▶ [Exercise input]
[Start of section]
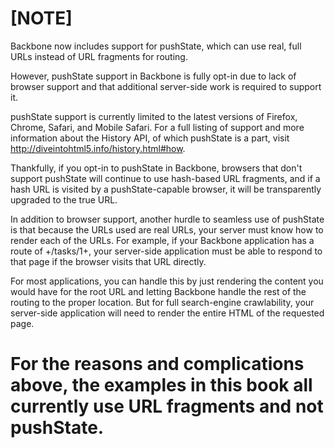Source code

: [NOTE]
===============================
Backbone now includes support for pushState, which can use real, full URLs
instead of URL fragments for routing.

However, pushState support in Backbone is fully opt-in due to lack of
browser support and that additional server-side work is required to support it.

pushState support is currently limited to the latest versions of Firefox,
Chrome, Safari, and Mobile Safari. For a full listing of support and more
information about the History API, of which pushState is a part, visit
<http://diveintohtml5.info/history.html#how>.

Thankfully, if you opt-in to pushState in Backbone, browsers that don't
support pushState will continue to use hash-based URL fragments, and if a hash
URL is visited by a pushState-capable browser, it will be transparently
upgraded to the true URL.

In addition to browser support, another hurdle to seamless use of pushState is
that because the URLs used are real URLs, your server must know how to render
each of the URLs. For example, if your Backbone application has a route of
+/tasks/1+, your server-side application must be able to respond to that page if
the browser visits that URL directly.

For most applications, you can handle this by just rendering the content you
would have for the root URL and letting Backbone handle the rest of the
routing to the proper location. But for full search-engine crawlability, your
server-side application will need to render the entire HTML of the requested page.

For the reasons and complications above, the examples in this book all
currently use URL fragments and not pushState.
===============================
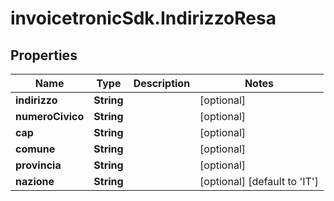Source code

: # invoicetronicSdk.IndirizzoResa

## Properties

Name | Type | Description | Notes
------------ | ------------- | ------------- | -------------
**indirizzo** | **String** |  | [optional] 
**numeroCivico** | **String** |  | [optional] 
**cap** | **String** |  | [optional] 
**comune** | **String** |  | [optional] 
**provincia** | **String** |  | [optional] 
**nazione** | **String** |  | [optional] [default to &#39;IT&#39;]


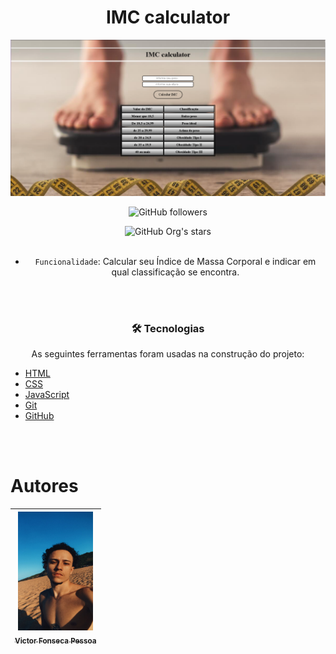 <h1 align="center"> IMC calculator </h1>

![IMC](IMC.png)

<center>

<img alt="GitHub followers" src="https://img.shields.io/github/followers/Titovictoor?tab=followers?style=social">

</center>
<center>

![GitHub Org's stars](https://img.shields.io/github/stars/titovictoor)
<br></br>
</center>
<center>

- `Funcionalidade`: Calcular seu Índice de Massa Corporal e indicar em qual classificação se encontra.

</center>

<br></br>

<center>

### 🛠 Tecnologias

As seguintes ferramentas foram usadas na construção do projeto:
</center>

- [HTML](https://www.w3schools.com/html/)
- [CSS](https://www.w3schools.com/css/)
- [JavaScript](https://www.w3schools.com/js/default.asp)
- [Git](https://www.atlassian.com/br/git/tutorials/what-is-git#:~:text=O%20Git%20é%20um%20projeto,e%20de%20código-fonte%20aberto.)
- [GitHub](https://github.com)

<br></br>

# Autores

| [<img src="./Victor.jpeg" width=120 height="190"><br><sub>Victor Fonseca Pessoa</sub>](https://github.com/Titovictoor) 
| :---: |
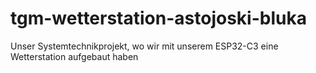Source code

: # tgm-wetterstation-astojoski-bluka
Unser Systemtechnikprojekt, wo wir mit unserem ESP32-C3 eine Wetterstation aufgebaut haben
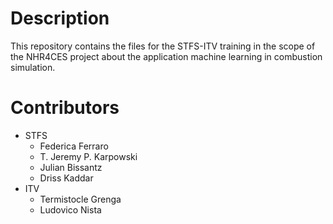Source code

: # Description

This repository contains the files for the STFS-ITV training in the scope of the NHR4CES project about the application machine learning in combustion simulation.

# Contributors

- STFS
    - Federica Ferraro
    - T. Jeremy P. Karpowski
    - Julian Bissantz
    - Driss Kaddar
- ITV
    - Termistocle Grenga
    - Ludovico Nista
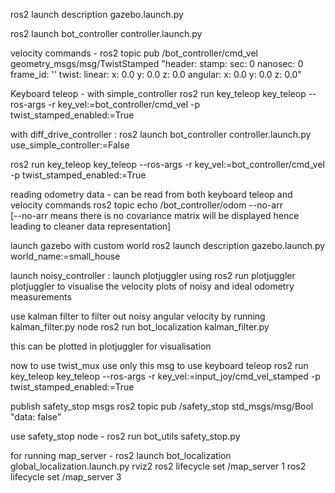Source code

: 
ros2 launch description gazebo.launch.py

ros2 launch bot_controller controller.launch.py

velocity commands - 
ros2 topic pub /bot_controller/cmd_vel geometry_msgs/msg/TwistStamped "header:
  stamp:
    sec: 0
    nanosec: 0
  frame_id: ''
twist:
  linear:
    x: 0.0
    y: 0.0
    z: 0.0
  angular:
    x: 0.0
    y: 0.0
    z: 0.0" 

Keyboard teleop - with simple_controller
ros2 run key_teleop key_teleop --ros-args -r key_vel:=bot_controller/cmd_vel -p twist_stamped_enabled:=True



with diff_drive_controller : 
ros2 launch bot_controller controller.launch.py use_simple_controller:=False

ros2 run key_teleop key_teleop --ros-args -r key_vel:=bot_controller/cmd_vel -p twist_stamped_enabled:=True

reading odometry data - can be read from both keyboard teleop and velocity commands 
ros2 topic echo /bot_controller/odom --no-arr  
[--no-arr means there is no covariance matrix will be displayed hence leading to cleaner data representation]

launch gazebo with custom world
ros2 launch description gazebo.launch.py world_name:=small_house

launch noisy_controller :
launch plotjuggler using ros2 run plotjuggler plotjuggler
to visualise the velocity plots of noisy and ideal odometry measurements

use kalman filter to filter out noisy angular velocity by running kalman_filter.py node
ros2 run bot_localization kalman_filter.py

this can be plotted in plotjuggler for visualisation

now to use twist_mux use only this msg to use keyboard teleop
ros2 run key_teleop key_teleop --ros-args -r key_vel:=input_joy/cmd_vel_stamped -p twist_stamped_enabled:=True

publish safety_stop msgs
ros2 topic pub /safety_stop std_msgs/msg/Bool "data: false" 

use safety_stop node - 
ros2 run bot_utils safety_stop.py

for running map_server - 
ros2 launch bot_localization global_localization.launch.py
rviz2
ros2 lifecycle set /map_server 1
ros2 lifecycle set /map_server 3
[End of section]
▶ [What to produce]
Would you retype the lines above from the one with "ros2 topic pub /bot_controller/cmd_vel" down to the one with "Keyboard teleop - with simple_controller", word for word, both ends included and no other lines?

▶ [Worked solution]
ros2 topic pub /bot_controller/cmd_vel geometry_msgs/msg/TwistStamped "header:
  stamp:
    sec: 0
    nanosec: 0
  frame_id: ''
twist:
  linear:
    x: 0.0
    y: 0.0
    z: 0.0
  angular:
    x: 0.0
    y: 0.0
    z: 0.0" 

Keyboard teleop - with simple_controller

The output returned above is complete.